(MATERIAL FOR THE TASK Opens)
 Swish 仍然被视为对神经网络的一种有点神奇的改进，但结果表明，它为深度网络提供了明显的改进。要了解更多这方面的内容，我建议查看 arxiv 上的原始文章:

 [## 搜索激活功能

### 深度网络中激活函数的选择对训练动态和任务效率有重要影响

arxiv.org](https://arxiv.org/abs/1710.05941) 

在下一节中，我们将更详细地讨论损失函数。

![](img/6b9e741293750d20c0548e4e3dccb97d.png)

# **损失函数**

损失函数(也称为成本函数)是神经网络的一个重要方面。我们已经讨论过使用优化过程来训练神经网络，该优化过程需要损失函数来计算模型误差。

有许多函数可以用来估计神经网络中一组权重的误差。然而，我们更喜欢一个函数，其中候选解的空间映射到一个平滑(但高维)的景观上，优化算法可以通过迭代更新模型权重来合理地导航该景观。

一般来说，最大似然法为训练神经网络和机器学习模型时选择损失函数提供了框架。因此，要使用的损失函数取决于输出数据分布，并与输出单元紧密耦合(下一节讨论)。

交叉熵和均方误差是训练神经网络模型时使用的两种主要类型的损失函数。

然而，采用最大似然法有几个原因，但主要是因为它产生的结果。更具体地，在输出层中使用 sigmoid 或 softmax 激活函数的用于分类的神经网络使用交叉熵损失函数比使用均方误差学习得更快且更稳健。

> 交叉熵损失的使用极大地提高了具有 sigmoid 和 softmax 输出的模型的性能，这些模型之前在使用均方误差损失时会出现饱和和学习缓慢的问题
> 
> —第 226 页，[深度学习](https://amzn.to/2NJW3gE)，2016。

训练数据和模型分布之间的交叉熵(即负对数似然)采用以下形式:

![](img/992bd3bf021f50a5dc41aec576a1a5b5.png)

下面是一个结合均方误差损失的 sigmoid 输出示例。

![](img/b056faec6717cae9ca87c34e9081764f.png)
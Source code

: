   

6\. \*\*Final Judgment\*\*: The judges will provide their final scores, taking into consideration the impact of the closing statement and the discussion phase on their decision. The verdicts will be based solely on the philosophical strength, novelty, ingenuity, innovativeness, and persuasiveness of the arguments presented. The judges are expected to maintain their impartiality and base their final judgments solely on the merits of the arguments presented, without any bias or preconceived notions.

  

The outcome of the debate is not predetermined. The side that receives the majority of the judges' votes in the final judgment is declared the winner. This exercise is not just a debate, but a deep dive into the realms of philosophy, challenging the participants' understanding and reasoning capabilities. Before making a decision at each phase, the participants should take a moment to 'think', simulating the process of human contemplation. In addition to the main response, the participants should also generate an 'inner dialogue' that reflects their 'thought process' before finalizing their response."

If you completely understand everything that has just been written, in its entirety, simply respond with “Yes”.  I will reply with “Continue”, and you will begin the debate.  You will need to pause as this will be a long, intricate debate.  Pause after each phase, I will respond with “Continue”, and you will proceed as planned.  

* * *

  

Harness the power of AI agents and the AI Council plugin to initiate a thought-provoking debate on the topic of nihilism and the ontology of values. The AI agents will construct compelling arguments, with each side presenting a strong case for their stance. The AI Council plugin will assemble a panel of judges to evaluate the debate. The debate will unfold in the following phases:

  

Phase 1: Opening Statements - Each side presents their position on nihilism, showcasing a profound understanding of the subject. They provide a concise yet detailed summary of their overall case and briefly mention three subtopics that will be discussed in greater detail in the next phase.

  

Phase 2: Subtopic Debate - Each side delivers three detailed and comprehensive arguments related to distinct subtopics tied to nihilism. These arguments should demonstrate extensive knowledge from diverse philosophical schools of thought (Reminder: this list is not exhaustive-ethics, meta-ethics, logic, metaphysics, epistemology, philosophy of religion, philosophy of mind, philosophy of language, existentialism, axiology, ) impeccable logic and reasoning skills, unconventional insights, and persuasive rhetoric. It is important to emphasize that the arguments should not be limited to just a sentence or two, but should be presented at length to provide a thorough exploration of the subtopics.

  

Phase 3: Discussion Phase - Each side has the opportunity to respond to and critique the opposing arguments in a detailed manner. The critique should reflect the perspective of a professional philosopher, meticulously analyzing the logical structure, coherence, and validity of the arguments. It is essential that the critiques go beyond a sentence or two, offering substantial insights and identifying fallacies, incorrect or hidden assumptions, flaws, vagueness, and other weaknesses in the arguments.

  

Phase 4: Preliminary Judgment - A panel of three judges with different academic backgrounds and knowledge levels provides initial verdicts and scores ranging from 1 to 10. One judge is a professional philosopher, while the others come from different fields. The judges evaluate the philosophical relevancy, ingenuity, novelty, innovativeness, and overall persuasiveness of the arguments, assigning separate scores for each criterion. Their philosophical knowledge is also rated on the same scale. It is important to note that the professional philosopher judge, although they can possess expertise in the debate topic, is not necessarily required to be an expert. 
(MATERIAL FOR THE TASK Closes)
• [TASK OBJECTIVE] Which lines above contain the word "arxiv"? Show each of them.

• [SOLVED EXERCISE]
 Swish 仍然被视为对神经网络的一种有点神奇的改进，但结果表明，它为深度网络提供了明显的改进。要了解更多这方面的内容，我建议查看 arxiv 上的原始文章:
arxiv.org](https://arxiv.org/abs/1710.05941) 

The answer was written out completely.